Greenmail is a corporate defense tactic in which a company repurchases a large block of its own shares from a specific shareholder—typically a corporate raider or activist investor who has acquired a significant stake and threatened a hostile takeover—at a substantial premium to market price, in exchange for the shareholder's agreement to cease acquisition efforts and not acquire additional shares for a specified period. The term blends 'greenback' and 'blackmail,' reflecting the coercive leverage the raider holds.

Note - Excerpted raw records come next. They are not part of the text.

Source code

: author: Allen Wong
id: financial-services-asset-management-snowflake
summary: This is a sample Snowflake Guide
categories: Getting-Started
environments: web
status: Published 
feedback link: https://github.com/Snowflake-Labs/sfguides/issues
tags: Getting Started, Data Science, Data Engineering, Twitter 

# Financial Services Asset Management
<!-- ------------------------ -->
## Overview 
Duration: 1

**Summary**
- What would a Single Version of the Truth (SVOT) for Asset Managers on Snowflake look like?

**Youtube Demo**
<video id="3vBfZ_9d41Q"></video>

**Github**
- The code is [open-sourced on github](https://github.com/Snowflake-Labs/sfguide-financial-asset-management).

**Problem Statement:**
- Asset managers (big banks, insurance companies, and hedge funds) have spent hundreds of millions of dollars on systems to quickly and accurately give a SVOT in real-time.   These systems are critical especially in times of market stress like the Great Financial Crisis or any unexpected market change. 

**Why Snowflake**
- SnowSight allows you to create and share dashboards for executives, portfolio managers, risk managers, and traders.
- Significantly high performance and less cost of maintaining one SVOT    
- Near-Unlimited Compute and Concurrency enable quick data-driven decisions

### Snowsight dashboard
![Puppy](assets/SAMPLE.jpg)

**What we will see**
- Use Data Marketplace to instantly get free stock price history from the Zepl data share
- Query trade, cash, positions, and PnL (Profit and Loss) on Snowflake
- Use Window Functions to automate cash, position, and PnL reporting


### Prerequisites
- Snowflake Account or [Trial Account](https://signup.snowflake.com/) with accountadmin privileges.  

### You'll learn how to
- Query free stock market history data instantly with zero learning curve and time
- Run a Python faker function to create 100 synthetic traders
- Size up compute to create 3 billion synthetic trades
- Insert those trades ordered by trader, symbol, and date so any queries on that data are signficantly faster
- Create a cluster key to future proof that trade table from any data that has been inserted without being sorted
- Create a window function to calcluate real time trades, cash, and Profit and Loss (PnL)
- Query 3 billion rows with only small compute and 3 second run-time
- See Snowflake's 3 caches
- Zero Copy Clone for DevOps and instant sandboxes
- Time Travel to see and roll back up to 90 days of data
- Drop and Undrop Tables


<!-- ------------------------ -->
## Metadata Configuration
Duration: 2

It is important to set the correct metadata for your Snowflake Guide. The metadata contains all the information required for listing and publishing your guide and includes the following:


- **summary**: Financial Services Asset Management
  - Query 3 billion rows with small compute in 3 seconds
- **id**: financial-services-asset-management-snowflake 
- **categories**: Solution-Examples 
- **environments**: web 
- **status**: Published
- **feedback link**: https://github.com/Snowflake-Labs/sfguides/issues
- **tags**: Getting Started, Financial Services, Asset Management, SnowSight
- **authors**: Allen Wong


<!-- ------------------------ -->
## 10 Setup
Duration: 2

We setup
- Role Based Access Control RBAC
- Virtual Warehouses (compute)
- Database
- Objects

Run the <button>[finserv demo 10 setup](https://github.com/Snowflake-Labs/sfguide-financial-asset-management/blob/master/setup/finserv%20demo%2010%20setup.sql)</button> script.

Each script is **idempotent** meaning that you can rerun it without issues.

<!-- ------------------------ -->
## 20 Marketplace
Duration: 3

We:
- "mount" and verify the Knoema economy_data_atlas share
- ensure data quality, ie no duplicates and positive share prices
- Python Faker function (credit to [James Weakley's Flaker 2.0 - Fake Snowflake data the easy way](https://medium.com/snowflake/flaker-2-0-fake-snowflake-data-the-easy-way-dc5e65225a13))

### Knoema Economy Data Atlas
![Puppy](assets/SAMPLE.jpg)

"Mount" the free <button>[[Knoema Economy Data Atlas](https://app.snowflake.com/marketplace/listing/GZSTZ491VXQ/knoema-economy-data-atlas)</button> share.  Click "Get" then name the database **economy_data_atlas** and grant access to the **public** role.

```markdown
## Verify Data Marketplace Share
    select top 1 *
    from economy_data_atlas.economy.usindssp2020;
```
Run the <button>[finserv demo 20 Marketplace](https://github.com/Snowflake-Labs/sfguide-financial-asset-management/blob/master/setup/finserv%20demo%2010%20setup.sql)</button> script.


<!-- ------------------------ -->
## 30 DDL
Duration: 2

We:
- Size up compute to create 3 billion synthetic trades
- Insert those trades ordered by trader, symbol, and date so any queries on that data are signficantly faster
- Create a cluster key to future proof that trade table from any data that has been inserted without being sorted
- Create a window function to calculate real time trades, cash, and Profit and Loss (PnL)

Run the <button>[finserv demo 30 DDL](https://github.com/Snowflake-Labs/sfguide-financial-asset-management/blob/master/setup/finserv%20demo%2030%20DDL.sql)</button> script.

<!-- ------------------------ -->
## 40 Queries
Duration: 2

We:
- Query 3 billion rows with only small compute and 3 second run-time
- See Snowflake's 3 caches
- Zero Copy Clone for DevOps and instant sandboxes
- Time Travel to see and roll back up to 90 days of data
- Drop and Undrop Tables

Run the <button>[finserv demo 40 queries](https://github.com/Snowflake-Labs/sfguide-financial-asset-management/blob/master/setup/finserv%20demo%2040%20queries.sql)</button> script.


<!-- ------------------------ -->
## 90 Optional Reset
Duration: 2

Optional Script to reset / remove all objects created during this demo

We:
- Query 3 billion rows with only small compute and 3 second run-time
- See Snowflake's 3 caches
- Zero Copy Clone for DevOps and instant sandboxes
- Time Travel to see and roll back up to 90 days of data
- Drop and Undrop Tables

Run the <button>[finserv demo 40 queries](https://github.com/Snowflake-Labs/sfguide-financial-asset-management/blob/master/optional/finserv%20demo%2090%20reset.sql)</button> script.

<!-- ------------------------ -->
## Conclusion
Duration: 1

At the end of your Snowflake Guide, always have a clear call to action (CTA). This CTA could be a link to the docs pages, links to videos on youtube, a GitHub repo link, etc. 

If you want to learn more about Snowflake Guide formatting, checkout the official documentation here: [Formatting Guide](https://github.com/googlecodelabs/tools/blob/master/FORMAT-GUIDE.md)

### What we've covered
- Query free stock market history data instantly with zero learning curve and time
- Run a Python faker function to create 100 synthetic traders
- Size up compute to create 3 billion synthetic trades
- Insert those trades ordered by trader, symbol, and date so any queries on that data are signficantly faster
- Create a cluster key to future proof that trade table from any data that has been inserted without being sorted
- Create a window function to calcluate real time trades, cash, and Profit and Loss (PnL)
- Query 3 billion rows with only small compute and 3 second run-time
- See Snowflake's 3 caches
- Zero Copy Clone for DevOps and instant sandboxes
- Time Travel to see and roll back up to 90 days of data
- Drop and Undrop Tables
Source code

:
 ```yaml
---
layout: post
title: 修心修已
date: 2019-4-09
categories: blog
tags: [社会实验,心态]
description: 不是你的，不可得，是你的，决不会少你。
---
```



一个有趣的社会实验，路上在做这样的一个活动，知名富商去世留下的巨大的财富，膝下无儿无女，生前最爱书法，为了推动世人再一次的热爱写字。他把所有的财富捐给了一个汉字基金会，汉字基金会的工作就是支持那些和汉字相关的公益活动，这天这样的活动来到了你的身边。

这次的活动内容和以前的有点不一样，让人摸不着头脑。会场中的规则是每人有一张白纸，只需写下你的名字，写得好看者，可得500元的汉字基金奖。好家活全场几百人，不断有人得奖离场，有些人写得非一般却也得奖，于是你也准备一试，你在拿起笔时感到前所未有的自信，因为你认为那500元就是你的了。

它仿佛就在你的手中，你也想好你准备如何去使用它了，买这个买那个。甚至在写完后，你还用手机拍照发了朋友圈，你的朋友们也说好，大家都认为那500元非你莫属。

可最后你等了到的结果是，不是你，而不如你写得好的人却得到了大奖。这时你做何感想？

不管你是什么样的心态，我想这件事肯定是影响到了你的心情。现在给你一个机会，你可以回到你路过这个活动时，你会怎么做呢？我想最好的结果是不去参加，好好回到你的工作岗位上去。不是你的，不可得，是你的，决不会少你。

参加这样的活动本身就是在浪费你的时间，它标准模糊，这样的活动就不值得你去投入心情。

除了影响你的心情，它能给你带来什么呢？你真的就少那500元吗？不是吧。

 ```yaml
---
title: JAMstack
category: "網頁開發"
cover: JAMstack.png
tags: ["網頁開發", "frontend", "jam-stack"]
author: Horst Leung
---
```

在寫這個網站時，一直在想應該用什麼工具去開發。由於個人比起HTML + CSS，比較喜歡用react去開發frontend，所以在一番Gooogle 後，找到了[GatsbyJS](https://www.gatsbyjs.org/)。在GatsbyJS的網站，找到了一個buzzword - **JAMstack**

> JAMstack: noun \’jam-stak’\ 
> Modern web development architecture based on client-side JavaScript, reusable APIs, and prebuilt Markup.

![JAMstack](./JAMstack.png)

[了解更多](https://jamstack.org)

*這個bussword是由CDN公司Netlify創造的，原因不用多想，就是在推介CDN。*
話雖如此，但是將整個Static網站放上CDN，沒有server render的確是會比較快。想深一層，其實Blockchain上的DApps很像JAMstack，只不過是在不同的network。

While greenmail effectively removes the immediate takeover threat, it is widely criticized as it uses corporate resources to benefit a single shareholder at the expense of all others and can entrench incumbent management. The Tax Reform Act of 1987 imposed a 50% excise tax on greenmail profits in the United States, substantially curbing the practice.
Example
In 1984, corporate raider Saul Steinberg and his Reliance Group Holdings acquired approximately 11.1% of The Walt Disney Company's outstanding shares and threatened a hostile takeover. To remove the threat, Disney's management paid approximately $325 million to repurchase Steinberg's stake at a significant premium to the then-prevailing market price—an early and prominent example of greenmail that drew widespread criticism from institutional shareholders and fueled the eventual legislative response in 1987.